C’est intrinsèquement lié à ma manière de diriger mes orchestres. C’est volontaire et intimement lié aux personnes et à la formule. Print, à la base, c’est un quartet avec deux saxes/ contrebasse/batterie et le trio c’est sax/contrebasse/batterie. Il y des similitudes dans les deux groupes, mais moins on est nombreux, plus il y a de responsabilités. Je voulais effectivement un groupe avec plus de liberté formelle et qui soit globalement l’inverse de Print. Dans Print, Jean-Philippe Morel vient du jazz, des standards, et Franck Vaillant plutôt du rock. Dans le trio, c’est l’inverse, avec Sarah qui vient plutôt de la chanson. Ça apporte un rapport à la pulsation différent. Bien sûr il n’y en a pas un qui est mieux que l’autre, mais ça développe un imaginaire radicalement autre.

Sylvain Cathala © Franpi Barriaux

· Quels sont les projets à terme ? A-t-on notamment une chance de ré-entendre l’Olympe trio (trio de saxophones Payen/Grimal/Cathala) ?

J’aimerais bien refaire des choses avec Olympe, d’autant que le dernier concert il y a quelques années avait été vraiment télépathique. Mais ma priorité en tant que directeur de compagnie en ce moment n’est pas aux groupes à direction partagée. C’est conjoncturel. En novembre à la Maison de la Musique de Nanterre, nous allons avec Print en quintet (avec Benjamin Moussay) rencontrer le quintet contemporain TM+ [1] pour Les Rayures du zèbre, une chimère musicale qui appartient aux dix musiciens, je vais écrire la musique, tout comme le pianiste Alexandros Markeas.

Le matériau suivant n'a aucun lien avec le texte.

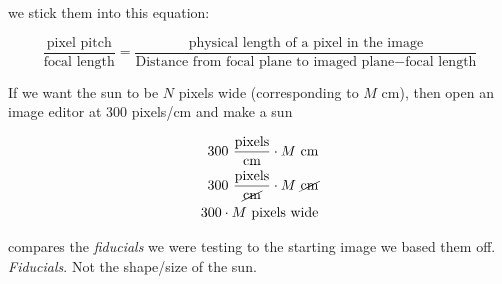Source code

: \documentclass[10pt]{scrartcl}
\begin{document}
we stick them into this equation:

\begin{equation}
    \frac{\textrm{pixel pitch}}{\textrm{focal length}} = \frac{\textrm{physical length of a pixel in the image}}{\textrm{Distance from focal plane to imaged plane}-\textrm{focal length}}
\end{equation}

If we want the sun to be $N$ pixels wide (corresponding to $M$ cm), then open an image editor at 300 pixels/cm and make a sun 

\begin{align}
    300 ~\frac{\textrm{pixels}}{\textrm{cm}} \cdot M ~\textrm{cm}\\
    300 ~\frac{\textrm{pixels}}{\cancel{\textrm{cm}}} \cdot M ~\cancel{\textrm{cm}}\\
    300 \cdot M~\textrm{pixels wide}
\end{align}

 compares the \emph{fiducials} we were testing to the starting image we based them off. \emph{Fiducials}. Not the shape/size of the sun.

\begin{figure}[!ht]
\end{figure}
\end{document}
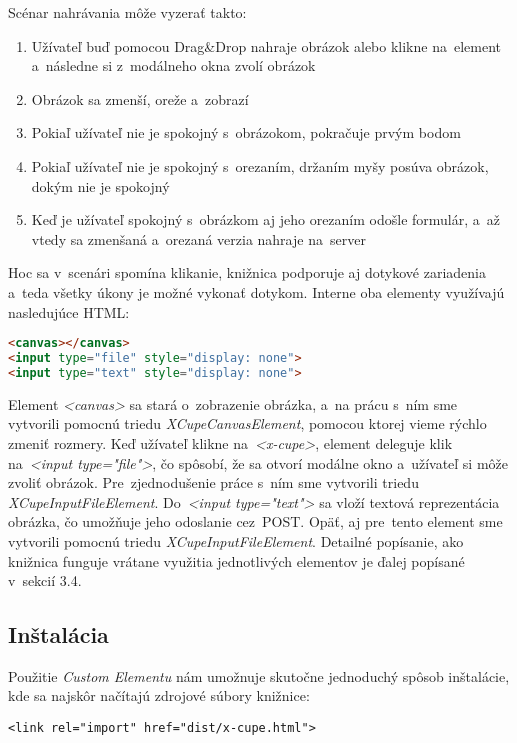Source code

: Scénar nahrávania môže vyzerať takto:
\begin{enumerate}
	\item Užívateľ buď pomocou Drag&Drop nahraje obrázok alebo klikne na~element a~následne si z~modálneho okna zvolí obrázok
	\item Obrázok sa zmenší, oreže a~zobrazí
	\item Pokiaľ užívateľ nie je spokojný s~obrázokom, pokračuje prvým bodom
	\item Pokiaľ užívateľ nie je spokojný s~orezaním, držaním myšy posúva obrázok, dokým nie je spokojný
	\item Keď je užívateľ spokojný s~obrázkom aj jeho orezaním odošle formulár, a~až vtedy sa zmenšaná a~orezaná verzia nahraje na~server
\end{enumerate}

Hoc sa v~scenári spomína klikanie, knižnica podporuje aj dotykové zariadenia a~teda všetky úkony je možné vykonať dotykom. Interne oba elementy využívajú nasledujúce HTML:

\begin{lstlisting}[language=HTML]
<canvas></canvas>
<input type="file" style="display: none">
<input type="text" style="display: none">
\end{lstlisting}

Element \emph{<canvas>} sa stará o~zobrazenie obrázka, a~na prácu s~ním sme vytvorili pomocnú triedu \emph{XCupeCanvasElement}, pomocou ktorej vieme rýchlo zmeniť rozmery. Keď užívateľ klikne na~\emph{<x-cupe>}, element deleguje klik na~\emph{<input type="file"\textgreater}, čo spôsobí, že sa otvorí modálne okno a~užívateľ si môže zvoliť obrázok. Pre~zjednodušenie práce s~ním sme vytvorili triedu \emph{XCupeInputFileElement}. Do~\emph{<input type="text"\textgreater} sa vloží textová reprezentácia obrázka, čo umožňuje jeho odoslanie cez~POST. Opäť, aj pre~tento element sme vytvorili pomocnú triedu \emph{XCupeInputFileElement}. Detailné popísanie, ako knižnica funguje vrátane využitia jednotlivých elementov je ďalej popísané v~sekcií 3.4.

\subsection{Inštalácia}

Použitie \emph{Custom Elementu} nám umožnuje skutočne jednoduchý spôsob inštalácie, kde sa najskôr načítajú zdrojové súbory knižnice:
\begin{lstlisting}
<link rel="import" href="dist/x-cupe.html">
\end{lstlisting}

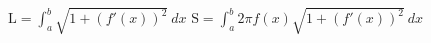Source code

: \documentclass[12pt]{article}
\begin{document}
$\text{L} = \displaystyle{\int_a^b}\sqrt{1+(f'(x))^2} \: dx$ \hspace{.3in} $\text{S} = \displaystyle{\int_a^b}2 \pi f(x)\sqrt{1+(f'(x))^2} \: dx$

%
%
\end{document}
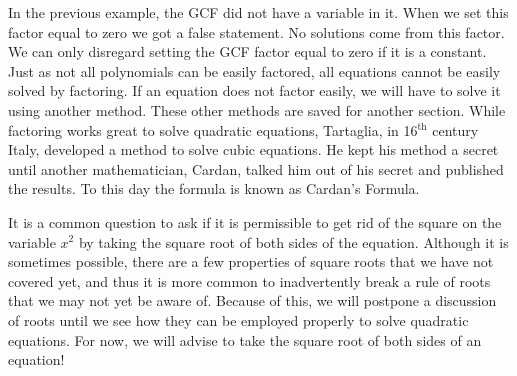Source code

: In the previous example, the GCF did not have a variable in it. When we set
this factor equal to zero we got a false statement. No solutions come from
this factor. We can only disregard setting the GCF factor equal to zero if
it is a constant.\pp
Just as not all polynomials can be easily factored, all equations cannot be easily solved by
factoring.  If an equation does not factor easily, we will have to solve it using
another method. These other methods are saved for another section.\pp
{} While factoring works great to solve quadratic equations, Tartaglia, in 16$^{\text{th}}$ century Italy, developed a method to solve cubic equations. He kept his method a secret until another mathematician,
Cardan, talked him out of his secret and published the results. To this day the formula is known as Cardan's Formula.\pp

It is a common question to ask if it is permissible to get rid of the square on the
variable $x^2$ by taking the square root of both sides of the equation. Although it is sometimes possible, there
are a few properties of square roots that we have not covered yet, and thus it
is more common to inadvertently break a rule of roots that we may not yet be aware of.  Because of this, we will postpone a discussion of roots until we see how they can be employed properly to solve quadratic equations.  For now, we will advise to {} take the
square root of both sides of an equation!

On va essayer de retrouver cette même liberté qu’avec le septet ou avec Print, mais avec une orchestration inédite ; TM+, c’est un piano, une percussion, deux clarinettes et une contrebasse. Ce sont deux orchestres avec une écriture très différente qui creusent des imaginaires communs. C’est la première rencontre pour Print avec le monde contemporain. C’est aussi une première pour TM+. Je suis très impatient de jouer ça, de découvrir les partitions d’Alexandros. Pour ma partie, j’ai envisagé ça comme un morphing sonore, un décalage vers le contemporain, une possibilité de développer de l’inédit avec une palette plus large. Ce sera enregistré par France Musique.

par Franpi Barriaux // Publié le 17 décembre 2017

[1L’interview a eu lieu à la mi-octobre, NDLR.